By Amy Sanders
Only 12% of the U.S. population have the skills needed to obtain, process, and understand health information (NAAL). This statistic is staggering when you consider how many people consume health information online; according to Pew, 72% of internet users say they looked online for health information within the past year. What does this mean for digital health communicators?
First, at some point we are all health communicators. We all need to know how to explain and understand health information. But, if you are a digital health communicator, you’re an information broker – providing valuable health information that is 1) understandable and 2) consumable. Your online channel (e.g. Twitter vs. website) of communication will be highly dependent on your audience.

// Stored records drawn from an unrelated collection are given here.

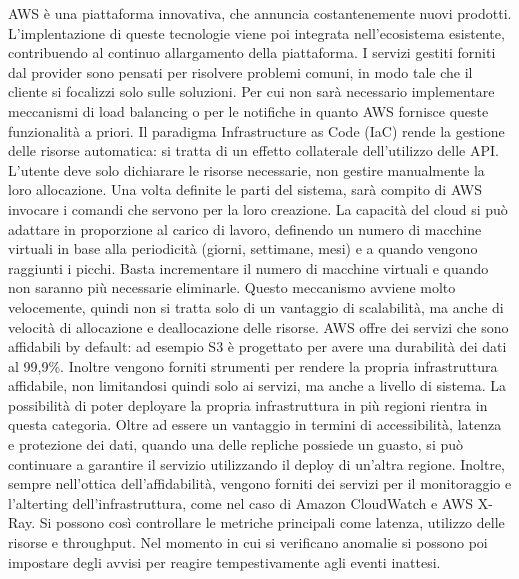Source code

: AWS è una piattaforma innovativa, che annuncia costantenemente nuovi prodotti. L'implentazione di queste tecnologie viene poi integrata nell'ecosistema esistente, contribuendo al continuo allargamento della piattaforma. %
I servizi gestiti forniti dal provider sono pensati per risolvere problemi comuni, in modo tale che il cliente si focalizzi solo sulle soluzioni. Per cui non sarà necessario implementare meccanismi di load balancing o per le notifiche in quanto AWS fornisce queste funzionalità a priori. %
Il paradigma Infrastructure as Code (IaC) rende la gestione delle risorse automatica: si tratta di un effetto collaterale dell'utilizzo delle API. L'utente deve solo dichiarare le risorse necessarie, non gestire manualmente la loro allocazione. Una volta definite le parti del sistema, sarà compito di AWS invocare i comandi che servono per la loro creazione. %
La capacità del cloud si può adattare in proporzione al carico di lavoro, definendo un numero di macchine virtuali in base alla periodicità (giorni, settimane, mesi) e a quando vengono raggiunti i picchi. Basta incrementare il numero di macchine virtuali e quando non saranno più necessarie eliminarle. Questo meccanismo avviene molto velocemente, quindi non si tratta solo di un vantaggio di scalabilità, ma anche di velocità di allocazione e deallocazione delle risorse. %
AWS offre dei servizi che sono affidabili by default: ad esempio S3 è progettato per avere una durabilità dei dati al 99,9\%. Inoltre vengono forniti strumenti per rendere la propria infrastruttura affidabile, non limitandosi quindi solo ai servizi, ma anche a livello di sistema. La possibilità di poter deployare la propria infrastruttura in più regioni rientra in questa categoria. Oltre ad essere un vantaggio in termini di accessibilità, latenza e protezione dei dati, quando una delle repliche possiede un guasto, si può continuare a garantire il servizio utilizzando il deploy di un'altra regione. Inoltre, sempre nell'ottica dell'affidabilità, vengono forniti dei servizi per il monitoraggio e l'alterting dell'infrastruttura, come nel caso di Amazon CloudWatch e AWS X-Ray. Si possono così controllare le metriche principali come latenza, utilizzo delle risorse e throughput. Nel momento in cui si verificano anomalie si possono poi impostare degli avvisi per reagire tempestivamente agli eventi inattesi.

However, there are a few things to keep in mind when writing for any audience:
Make the style and formatting approachable. Only 12 percent of the U.S. population has a proficient health literacy level to obtain, process, and understand health information (HHS). To ensure that information is easily read by everyone, remember:
- Active (vs. passive) voice is more easily understood.
- Short sentences (15 words or less) are better for conveying complex ideas.
- Visuals (e.g. infographics) can help overcome communication barriers.
- An opportunity for people a way to ask additional questions (e.g. phone number, Facebook, etc.) ensures that unclear information can be clarified.
Create a communication checklist. No matter what the size of your team or the scope of your health topic(s), a communication checklist can be invaluable. Of course, you’ll need to tailor your checklist to fit your purpose. Try to include audience preferences, key information to convey, and your goals and objectives. Consider including the following questions in your own checklist:
- Who is your target audience?
- What are the top 5 characteristics that define this population?
- Which communication channel(s) does your audience use most frequently?
- What is the main point you’re trying to convey?
- How can your audience take action based on this information?
- When is it best to convey this information?
- How will you measure if you successfully communicated this information?
A simple, easy-to-use checklist or guidelines document will ensure you deliver the right health information in a way that’s easy to understand. Treat your checklist as a living document, updating as needed based on your goals and objectives. Remember, as a digital health communicator, you have a responsibility to communicate complex topics clearly and effectively. A person’s health may depend on it!